Lil’ Kim was born Kimberly Denise Jones on July 11, 1974 (some sources say 1975), in Bedford-Stuyvesant, Brooklyn, New York. Her parents, Ruby Mae Jones and Linwood Jones, both hailed from Trinidad. She has an older brother, Christopher. As a child, Kim was sent to a well-regarded Catholic school — Queen of All Saints in Brooklyn — in an attempt to provide a stable learning environment. But stability was in short supply after her parents’ marriage crumbled when Kim was eight years old. Linwood, a former military man, had reportedly become physically abusive towards his wife — Kim told the Washington Post in 2000 that she remembered her mom having black eyes, and that “my father told people she had fallen.” (Linwood has never responded publicly to Kim’s allegations.)
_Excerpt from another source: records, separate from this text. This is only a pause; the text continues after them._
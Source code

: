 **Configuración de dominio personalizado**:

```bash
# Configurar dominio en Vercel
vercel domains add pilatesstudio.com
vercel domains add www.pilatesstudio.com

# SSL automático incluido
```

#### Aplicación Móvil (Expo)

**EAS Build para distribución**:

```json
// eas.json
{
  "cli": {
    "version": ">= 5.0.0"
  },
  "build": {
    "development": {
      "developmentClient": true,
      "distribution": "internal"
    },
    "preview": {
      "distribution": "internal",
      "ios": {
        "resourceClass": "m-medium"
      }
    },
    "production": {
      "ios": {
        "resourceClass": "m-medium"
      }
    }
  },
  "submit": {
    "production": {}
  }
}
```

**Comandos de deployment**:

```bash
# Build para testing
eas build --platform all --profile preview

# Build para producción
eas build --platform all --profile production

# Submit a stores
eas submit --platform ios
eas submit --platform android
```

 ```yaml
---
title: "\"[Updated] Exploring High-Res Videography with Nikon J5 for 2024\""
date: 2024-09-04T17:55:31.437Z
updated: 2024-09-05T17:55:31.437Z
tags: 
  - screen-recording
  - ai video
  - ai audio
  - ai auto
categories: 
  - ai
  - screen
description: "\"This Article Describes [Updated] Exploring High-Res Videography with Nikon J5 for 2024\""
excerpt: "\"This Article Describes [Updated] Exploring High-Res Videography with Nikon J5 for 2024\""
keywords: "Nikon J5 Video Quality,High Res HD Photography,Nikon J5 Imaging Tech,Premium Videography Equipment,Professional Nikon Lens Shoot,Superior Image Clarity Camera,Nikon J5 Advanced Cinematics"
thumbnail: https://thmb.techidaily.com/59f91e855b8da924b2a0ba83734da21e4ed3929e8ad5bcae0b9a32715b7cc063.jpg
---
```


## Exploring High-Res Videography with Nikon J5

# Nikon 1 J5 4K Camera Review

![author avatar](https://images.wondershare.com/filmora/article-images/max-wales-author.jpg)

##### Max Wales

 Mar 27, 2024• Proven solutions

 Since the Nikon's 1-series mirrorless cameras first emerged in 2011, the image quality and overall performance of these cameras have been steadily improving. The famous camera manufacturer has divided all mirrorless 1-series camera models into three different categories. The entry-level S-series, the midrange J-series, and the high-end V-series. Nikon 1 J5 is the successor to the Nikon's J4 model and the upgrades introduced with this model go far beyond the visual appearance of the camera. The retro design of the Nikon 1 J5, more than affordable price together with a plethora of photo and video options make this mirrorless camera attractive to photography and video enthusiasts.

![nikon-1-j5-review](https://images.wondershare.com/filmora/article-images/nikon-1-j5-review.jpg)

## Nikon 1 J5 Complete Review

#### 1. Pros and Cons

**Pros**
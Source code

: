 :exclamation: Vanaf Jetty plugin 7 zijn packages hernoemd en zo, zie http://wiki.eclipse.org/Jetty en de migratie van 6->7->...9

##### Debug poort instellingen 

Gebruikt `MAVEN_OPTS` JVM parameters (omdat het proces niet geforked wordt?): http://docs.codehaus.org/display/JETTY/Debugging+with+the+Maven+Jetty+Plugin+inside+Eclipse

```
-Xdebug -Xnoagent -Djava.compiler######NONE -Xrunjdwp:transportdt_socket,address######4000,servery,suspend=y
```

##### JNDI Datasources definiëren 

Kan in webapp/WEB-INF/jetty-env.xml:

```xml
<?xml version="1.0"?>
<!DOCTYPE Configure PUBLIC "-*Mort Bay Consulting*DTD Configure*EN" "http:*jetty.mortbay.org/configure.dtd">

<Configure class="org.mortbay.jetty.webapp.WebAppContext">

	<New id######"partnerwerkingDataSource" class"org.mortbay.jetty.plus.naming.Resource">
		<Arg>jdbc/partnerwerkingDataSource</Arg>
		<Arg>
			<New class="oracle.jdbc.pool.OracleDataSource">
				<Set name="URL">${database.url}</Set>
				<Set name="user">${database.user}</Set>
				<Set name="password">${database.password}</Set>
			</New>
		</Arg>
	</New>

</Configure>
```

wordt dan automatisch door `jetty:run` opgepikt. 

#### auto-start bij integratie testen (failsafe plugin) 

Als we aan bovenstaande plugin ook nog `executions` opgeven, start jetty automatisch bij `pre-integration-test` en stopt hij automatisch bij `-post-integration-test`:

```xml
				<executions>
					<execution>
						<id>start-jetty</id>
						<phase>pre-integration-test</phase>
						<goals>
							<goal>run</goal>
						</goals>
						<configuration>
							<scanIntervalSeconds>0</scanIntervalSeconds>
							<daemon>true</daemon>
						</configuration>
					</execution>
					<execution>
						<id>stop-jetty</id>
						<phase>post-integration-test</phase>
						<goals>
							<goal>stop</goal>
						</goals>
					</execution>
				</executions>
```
Kim moved with her mother and brother to suburban New Rochelle, NY, where some of the girls in their new, all-white neighborhood teased Kim about her skin color. But Ruby Mae struggled for money and, unable to support her family, eventually granted Linwood custody of their two children. Linwood remarried, though his relationship with Kim soured irreparably only after she began dating boys at the age of 13. According to Kim he became increasingly verbally abusive and their relationship took a violent turn — Kim once stabbed him with a pair of scissors. Kim left home at 14. In the years that followed, she sometimes stayed with neighbors, or with older men who housed and fed her — in return for sex. She had jobs working in department stores (following in the footsteps of her mom, who worked at Macy’s), and ran errands for drug dealers. She has said that she did “whatever it took” to make ends meet during this period. She has also hinted that she was sexually abused, though she has never named her abuser.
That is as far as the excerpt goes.